A new research initiative between the US and China has proposed the use of Generative Adversarial Networks (GANs) to increase the realism of driving simulators.
In a novel take on the challenge of producing photorealistic POV driving scenarios, the researchers have developed a hybrid method that plays to the strengths of varying approaches, by mixing the more photorealistic output of CycleGAN-based systems with more conventionally-generated elements, which require a greater level of detail and consistency, such as road markings and the actual vehicles observed from the driver's point of view.
The system, called Hybrid Generative Neural Graphics (HGNG), injects highly-limited output from a conventional, CGI-based driving simulator into a GAN pipeline, where the NVIDIA SPADE framework takes over the work of environment generation.

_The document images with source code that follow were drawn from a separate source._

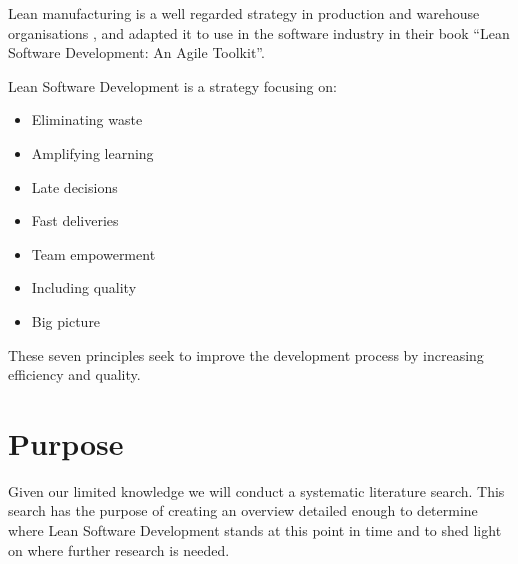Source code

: Lean manufacturing is a well regarded strategy in production and warehouse organisations , and \citet{poppendieck2003} adapted it to use in the software industry in their book ``Lean Software Development: An Agile Toolkit''.

Lean Software Development is a strategy focusing on: 
\begin{itemize}
	\item Eliminating waste
	\item Amplifying learning
	\item Late decisions
	\item Fast deliveries
	\item Team empowerment
	\item Including quality
	\item Big picture
\end{itemize}

These seven principles seek to improve the development process by increasing efficiency and quality.

\section{Purpose}
Given our limited knowledge we will conduct a systematic literature search.
This search has the purpose of creating an overview detailed enough to determine where Lean Software Development stands at this point in time and to shed light on where further research is needed.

The advantage, according to the authors, is that driving environments will become potentially more diverse, creating a more immersive experience. As it stands, even converting CGI output to photoreal neural rendering output cannot solve the problem of repetition, as the original footage entering the neural pipeline is constrained by the limits of the model environments, and their tendency to repeat textures and meshes.
The paper states*:
‘The fidelity of a conventional driving simulator depends on the quality of its computer graphics pipeline, which consists of 3D models, textures, and a rendering engine. High-quality 3D models and textures require artisanship, whereas the rendering engine must run complicated physics calculations for the realistic representation of lighting and shading.'
The new paper is titled Photorealism in Driving Simulations: Blending Generative Adversarial Image Synthesis with Rendering, and comes from researchers at the Department of Electrical and Computer Engineering at Ohio State University, and Chongqing Changan Automobile Co Ltd in Chongqing, China.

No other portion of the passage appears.